Und was ist mit rechtsextremer Gewalt?
Die Rechtsextremen haben in der Schweiz keine formulierte Gewalt-Programmatik, ihre Gewalt ist punktuell, deshalb aber nicht weniger gefährlich. Wir erinnern uns an die «Arischen Ritter» von Unterseen im Kanton Bern, wo ein Rechtsextremist 2001 zusammen mit drei Komplizen einen 19-jährigen Kollegen bei der Ruine Weissenau mit einem Stahlrohr bestialisch erschlagen hatte. Anschliessend versenkten sie die Leiche im Thunersee.
Inwiefern beziehen sich die beiden Szenen aufeinander?

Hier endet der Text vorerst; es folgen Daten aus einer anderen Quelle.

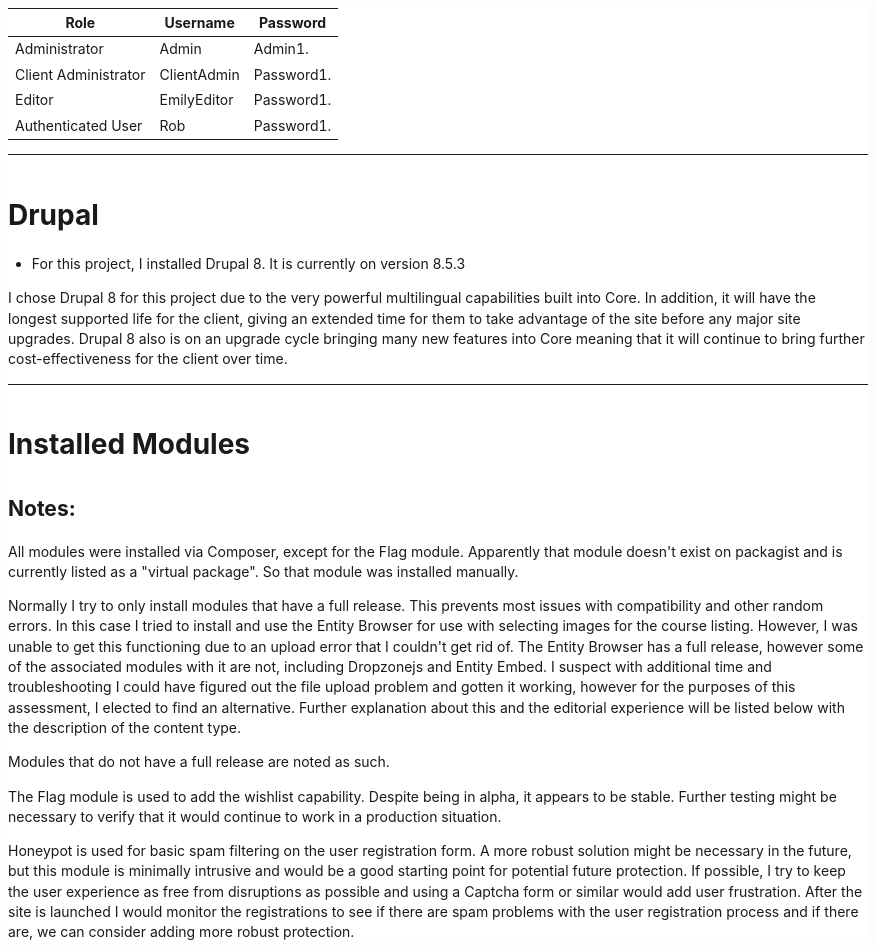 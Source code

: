| Role                    | Username                   | Password   |
|-------------------------|----------------------------|------------|
| Administrator           | Admin                      | Admin1.    |
| Client Administrator    | ClientAdmin                | Password1. |
| Editor                  | EmilyEditor                | Password1. |
| Authenticated User      | Rob                        | Password1. |



----------------------------------
# Drupal
*  For this project, I installed Drupal 8. It is currently on version 8.5.3

I chose Drupal 8 for this project due to the very powerful multilingual capabilities built into Core. In addition, it will have the longest supported life for the client, giving an extended time for them to take advantage of the site before any major site upgrades. Drupal 8 also is on an upgrade cycle bringing many new features into Core meaning that it will continue to bring further cost-effectiveness for the client over time.


----------------------------------
# Installed Modules
##  Notes:
  All modules were installed via Composer, except for the Flag module. Apparently that module doesn't exist on packagist and is currently listed as a "virtual package". So that module was installed manually.

  Normally I try to only install modules that have a full release. This prevents most issues with compatibility and other random errors. In this case I tried to install and use the Entity Browser for use with selecting images for the course listing. However, I was unable to get this functioning due to an upload error that I couldn't get rid of. The Entity Browser has a full release, however some of the associated modules with it are not, including Dropzonejs and Entity Embed. I suspect with additional time and troubleshooting I could have figured out the file upload problem and gotten it working, however for the purposes of this assessment, I elected to find an alternative. Further explanation about this and the editorial experience will be listed below with the description of the content type.

  Modules that do not have a full release are noted as such.

  The Flag module is used to add the wishlist capability. Despite being in alpha, it appears to be stable. Further testing might be necessary to verify that it would continue to work in a production situation.

  Honeypot is used for basic spam filtering on the user registration form. A more robust solution might be necessary in the future, but this module is minimally intrusive and would be a good starting point for potential future protection. If possible, I try to keep the user experience as free from disruptions as possible and using a Captcha form or similar would add user frustration. After the site is launched I would monitor the registrations to see if there are spam problems with the user registration process and if there are, we can consider adding more robust protection.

Sie sind nicht immer Teil voneinander, rechtfertigen ihre Existenz aber aufgrund der Existenz der jeweils anderen Szene. Es gibt die Rechtsextremen also nicht wegen der Linksextremen, oder umgekehrt.
In Sachen Radikalisierung geht von den Linksextremen laut dem Bund ein grösseres Gefahrenpotenzial aus als von den Rechtsextremen. Wie kommt das?
Der Bund bezieht sich bei Radikalisierung auf staatsgefährdende Gewalt, demnach ist die Gewaltprogrammatik der linksextremen Szene gefährlicher als die punktuelle Gewalt der Rechtsextremen. Die programmatische, also hierzulande linksextreme Gewalt kann an mehreren Orten gleichzeitig in Erscheinung treten. In Deutschland hingegen gibt es eine rechtsextreme Gewalt-Programmatik.
Wie definieren Sie Radikalisierung?
Radikalisierung ist ein Phänomen, bei dem sich jemand in ein ideologisches Gedankengebäude zurückzieht. Für diese Person ist dann nur noch das Eine wahr, diese Person ist kompromissunfähig. Das nennt man auch Dominanzorientierung. Im extremsten Fall, dem Terrorismus spricht man von Hyperradikalismus.
Welche Rolle spielt in Sachen Radikalisierung der Rechtsstaat?
Der Rechtsstaat definiert die Normen, gegen welche wir nicht verstossen dürfen. Was ein Verstoss ist und wie ein solcher gewichtet wird, das muss man dem Rechtsstaat überlassen. Leider machen viele Medien derzeit Stimmungspolitik, was dazu führt, dass man nicht mehr weiss, was eigentlich gilt.